**Try it:**
Go through the material below and return each line with the string "JordanWigner" in it.

**Material for this task:**
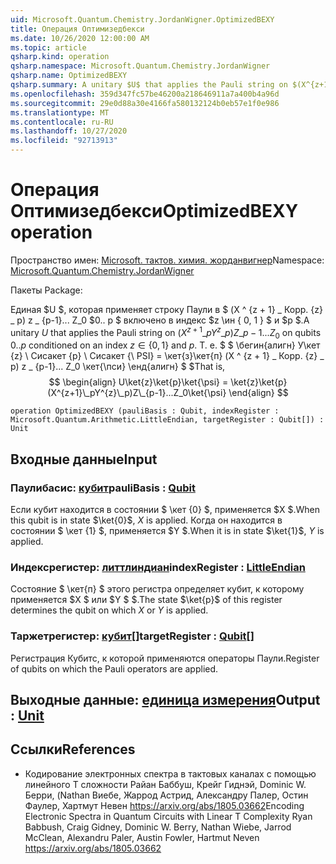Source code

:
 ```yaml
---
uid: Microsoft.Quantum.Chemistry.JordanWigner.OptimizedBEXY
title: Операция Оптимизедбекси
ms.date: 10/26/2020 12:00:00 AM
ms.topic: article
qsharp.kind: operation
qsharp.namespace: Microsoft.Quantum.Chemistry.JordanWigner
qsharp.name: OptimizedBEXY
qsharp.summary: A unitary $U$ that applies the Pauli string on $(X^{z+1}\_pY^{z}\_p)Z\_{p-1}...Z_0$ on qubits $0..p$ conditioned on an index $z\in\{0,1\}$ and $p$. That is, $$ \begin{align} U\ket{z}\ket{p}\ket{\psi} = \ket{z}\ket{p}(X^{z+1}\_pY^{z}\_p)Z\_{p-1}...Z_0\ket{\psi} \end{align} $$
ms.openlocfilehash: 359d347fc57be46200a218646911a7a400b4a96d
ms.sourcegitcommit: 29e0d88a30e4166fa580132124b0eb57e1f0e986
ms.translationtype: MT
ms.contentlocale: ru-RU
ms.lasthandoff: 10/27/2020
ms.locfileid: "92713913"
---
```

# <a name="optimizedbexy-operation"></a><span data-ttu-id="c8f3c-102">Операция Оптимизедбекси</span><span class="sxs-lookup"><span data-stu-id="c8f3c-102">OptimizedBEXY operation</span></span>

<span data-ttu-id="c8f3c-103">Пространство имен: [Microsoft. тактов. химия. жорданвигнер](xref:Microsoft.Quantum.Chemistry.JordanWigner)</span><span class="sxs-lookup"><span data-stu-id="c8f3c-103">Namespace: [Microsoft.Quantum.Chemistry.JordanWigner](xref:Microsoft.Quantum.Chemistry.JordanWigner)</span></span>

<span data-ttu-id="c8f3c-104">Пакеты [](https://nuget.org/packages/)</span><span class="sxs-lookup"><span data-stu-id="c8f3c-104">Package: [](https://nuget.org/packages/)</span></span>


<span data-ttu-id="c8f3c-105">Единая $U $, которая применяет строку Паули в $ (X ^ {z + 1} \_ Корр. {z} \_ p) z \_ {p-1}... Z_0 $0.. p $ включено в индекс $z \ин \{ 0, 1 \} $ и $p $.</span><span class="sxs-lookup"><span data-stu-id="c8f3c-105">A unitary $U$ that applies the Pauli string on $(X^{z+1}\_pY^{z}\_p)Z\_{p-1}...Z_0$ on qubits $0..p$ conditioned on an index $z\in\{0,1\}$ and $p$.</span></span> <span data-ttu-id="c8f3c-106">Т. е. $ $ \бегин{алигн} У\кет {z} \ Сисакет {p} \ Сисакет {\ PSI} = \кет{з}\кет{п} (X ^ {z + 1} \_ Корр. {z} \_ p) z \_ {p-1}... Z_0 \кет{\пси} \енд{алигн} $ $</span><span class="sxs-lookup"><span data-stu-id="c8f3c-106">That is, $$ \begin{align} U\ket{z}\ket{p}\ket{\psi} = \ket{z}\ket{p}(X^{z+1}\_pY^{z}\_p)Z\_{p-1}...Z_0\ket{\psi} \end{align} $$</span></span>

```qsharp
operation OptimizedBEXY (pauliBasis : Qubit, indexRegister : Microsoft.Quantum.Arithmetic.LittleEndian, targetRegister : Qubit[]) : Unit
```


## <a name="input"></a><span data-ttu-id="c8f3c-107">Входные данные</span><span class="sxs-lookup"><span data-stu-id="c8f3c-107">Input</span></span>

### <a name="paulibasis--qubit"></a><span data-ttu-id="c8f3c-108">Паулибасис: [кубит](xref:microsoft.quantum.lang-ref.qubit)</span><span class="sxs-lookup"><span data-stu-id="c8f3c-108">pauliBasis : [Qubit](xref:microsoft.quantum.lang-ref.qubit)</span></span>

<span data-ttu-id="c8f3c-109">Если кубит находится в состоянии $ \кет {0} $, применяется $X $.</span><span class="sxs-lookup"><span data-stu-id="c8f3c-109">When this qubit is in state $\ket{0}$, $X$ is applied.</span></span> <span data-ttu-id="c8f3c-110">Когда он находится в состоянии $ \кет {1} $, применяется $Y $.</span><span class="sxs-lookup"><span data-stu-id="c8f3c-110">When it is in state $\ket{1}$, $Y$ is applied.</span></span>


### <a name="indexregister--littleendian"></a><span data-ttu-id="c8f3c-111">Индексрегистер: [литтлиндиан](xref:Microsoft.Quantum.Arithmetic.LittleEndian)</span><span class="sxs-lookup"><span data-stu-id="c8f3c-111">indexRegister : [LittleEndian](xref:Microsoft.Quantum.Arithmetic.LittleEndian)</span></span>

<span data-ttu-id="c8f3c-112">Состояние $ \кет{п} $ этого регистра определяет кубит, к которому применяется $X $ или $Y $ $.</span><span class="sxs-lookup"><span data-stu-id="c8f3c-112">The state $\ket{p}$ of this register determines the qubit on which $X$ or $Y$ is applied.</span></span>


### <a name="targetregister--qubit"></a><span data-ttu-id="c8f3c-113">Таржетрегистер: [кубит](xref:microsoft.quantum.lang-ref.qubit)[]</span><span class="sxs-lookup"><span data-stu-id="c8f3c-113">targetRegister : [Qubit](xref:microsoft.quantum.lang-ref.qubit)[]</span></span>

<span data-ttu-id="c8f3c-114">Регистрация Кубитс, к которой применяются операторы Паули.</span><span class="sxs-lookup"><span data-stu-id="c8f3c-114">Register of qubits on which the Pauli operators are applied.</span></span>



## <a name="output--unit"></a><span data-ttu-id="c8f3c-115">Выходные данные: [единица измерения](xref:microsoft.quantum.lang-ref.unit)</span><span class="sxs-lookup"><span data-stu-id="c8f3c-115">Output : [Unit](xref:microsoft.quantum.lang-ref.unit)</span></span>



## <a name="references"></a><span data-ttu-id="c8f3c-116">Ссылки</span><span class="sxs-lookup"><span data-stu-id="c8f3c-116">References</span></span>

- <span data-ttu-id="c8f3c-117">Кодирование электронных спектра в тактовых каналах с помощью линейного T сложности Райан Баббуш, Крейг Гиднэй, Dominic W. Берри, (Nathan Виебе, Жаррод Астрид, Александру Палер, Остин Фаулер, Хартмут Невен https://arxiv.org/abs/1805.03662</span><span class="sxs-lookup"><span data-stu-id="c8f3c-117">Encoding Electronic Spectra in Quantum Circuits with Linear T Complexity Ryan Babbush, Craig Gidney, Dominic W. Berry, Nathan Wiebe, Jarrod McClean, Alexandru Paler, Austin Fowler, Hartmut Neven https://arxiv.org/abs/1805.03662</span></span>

**Solution below:**
uid: Microsoft.Quantum.Chemistry.JordanWigner.OptimizedBEXY
qsharp.namespace: Microsoft.Quantum.Chemistry.JordanWigner
<span data-ttu-id="c8f3c-103">Пространство имен: [Microsoft. тактов. химия. жорданвигнер](xref:Microsoft.Quantum.Chemistry.JordanWigner)</span><span class="sxs-lookup"><span data-stu-id="c8f3c-103">Namespace: [Microsoft.Quantum.Chemistry.JordanWigner](xref:Microsoft.Quantum.Chemistry.JordanWigner)</span></span>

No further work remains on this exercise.